If you want to hear real live stories from real live students about what student life in Australia entails, look no further! We’ve got it all here:
1. Ask a Student Ambassador
2011-12 Student Ambassadors
Student ambassadors have recently returned from their studies Down Under and are here to answer your questions about what it’s like to study, live, and explore in Australia. Curious about a specific uni, program, or field of study? You can read their bios to see who’s best to answer all of your questions — and then email them and ask away!
2. Read Student Blogs
Our student bloggers share their semester in Australia with you as they’re living it — can’t get more authentic than that! Marissa gives prospective students insight on what it’s like being the only American in class: “It’s interesting to be the foreigner in class for a change. I’m often called on in class to talk about issues or practices in the States. Being on the other side of things and hearing different opinions makes me realize different beliefs and thoughts I have about the way we do things back home.” You can read the rest of the post as well as Marissa’s helpful tips on how to have a great semester at Aussie uni right here. Or check out Venita’s post about her class’s real-life application here… or Lilach’s post to learn what an HD is (Hungry Dingo? Or perhaps Mick’s little-known brother, Harold Dundee? Click here to find out).

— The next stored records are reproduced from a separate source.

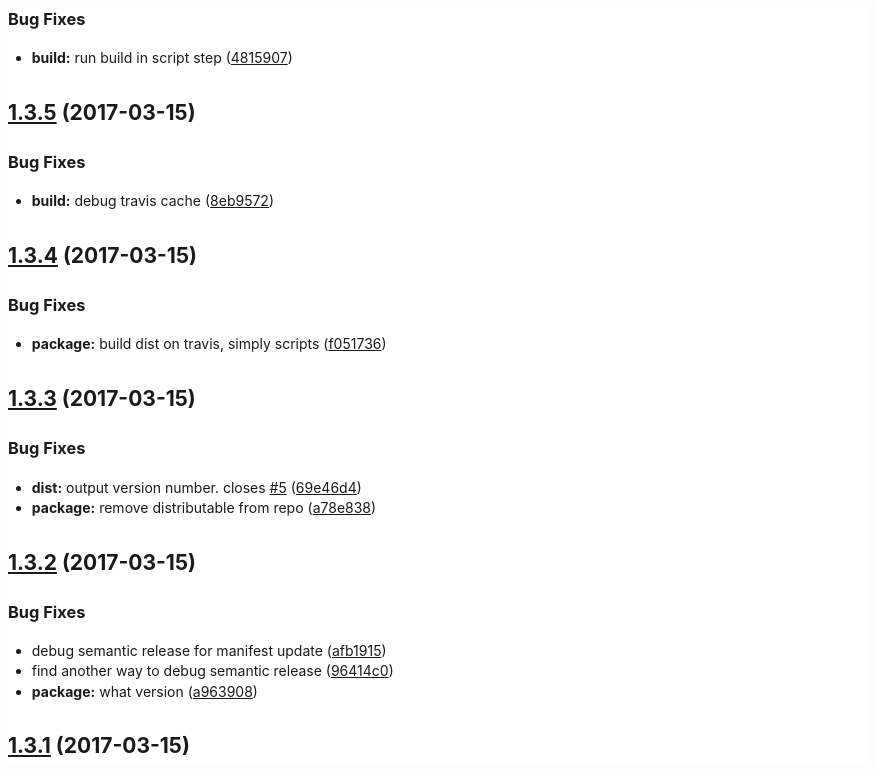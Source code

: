 ### Bug Fixes

- **build:** run build in script step ([4815907](https://github.com/vhs/fetch-inject/commit/4815907))

<a name="1.3.5"></a>

## [1.3.5](https://github.com/vhs/fetch-inject/compare/v1.3.4...v1.3.5) (2017-03-15)

### Bug Fixes

- **build:** debug travis cache ([8eb9572](https://github.com/vhs/fetch-inject/commit/8eb9572))

<a name="1.3.4"></a>

## [1.3.4](https://github.com/vhs/fetch-inject/compare/v1.3.3...v1.3.4) (2017-03-15)

### Bug Fixes

- **package:** build dist on travis, simply scripts ([f051736](https://github.com/vhs/fetch-inject/commit/f051736))

<a name="1.3.3"></a>

## [1.3.3](https://github.com/vhs/fetch-inject/compare/v1.3.2...v1.3.3) (2017-03-15)

### Bug Fixes

- **dist:** output version number. closes [#5](https://github.com/vhs/fetch-inject/issues/5) ([69e46d4](https://github.com/vhs/fetch-inject/commit/69e46d4))
- **package:** remove distributable from repo ([a78e838](https://github.com/vhs/fetch-inject/commit/a78e838))

<a name="1.3.2"></a>

## [1.3.2](https://github.com/vhs/fetch-inject/compare/v1.3.1...v1.3.2) (2017-03-15)

### Bug Fixes

- debug semantic release for manifest update ([afb1915](https://github.com/vhs/fetch-inject/commit/afb1915))
- find another way to debug semantic release ([96414c0](https://github.com/vhs/fetch-inject/commit/96414c0))
- **package:** what version ([a963908](https://github.com/vhs/fetch-inject/commit/a963908))

<a name="1.3.1"></a>

## [1.3.1](https://github.com/vhs/fetch-inject/compare/v1.3.0...v1.3.1) (2017-03-15)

And of course, catch up with the rest of the student bloggers here.
3. Watch Student Videos
What’s better than reading about study abroad in Australia? Why, watching videos of course! These student videos explore what it’s like to live and learn in Australia — and most importantly, how Australia provides them with a Future Unlimited. Click here for the full playlist.
Studying abroad in Australia for a semester is a fantastic experience — you can learn new things, immerse yourself in the Aussie culture, explore your surroundings, and maybe even find direction and focus for your future. Unfortunately, not all students can fit a semester Down Under into their academic careers. But don’t let a busy schedule crush your dreams of Aussie studies and daily Tim Tam consumption — you can still study in Australia for a short course!
There are a number of short-term programs available if you want to study abroad in Australia but can’t commit to a full semester. Short-term study abroad in Australia allows you to delve into hands-on subjects during summer or winter breaks, so you’re not missing a semester at your home university. There are tons of short-term study abroad programs available in Australia — check out a few below:
Students get a hands-on approach in this Australian program
Want to discover the Outback through photography? Click here to learn more about this La Trobe University program.
Curious about sustainability in Australia? Read more about this Australearn program here — and while you’re at it, look into their other short-term courses.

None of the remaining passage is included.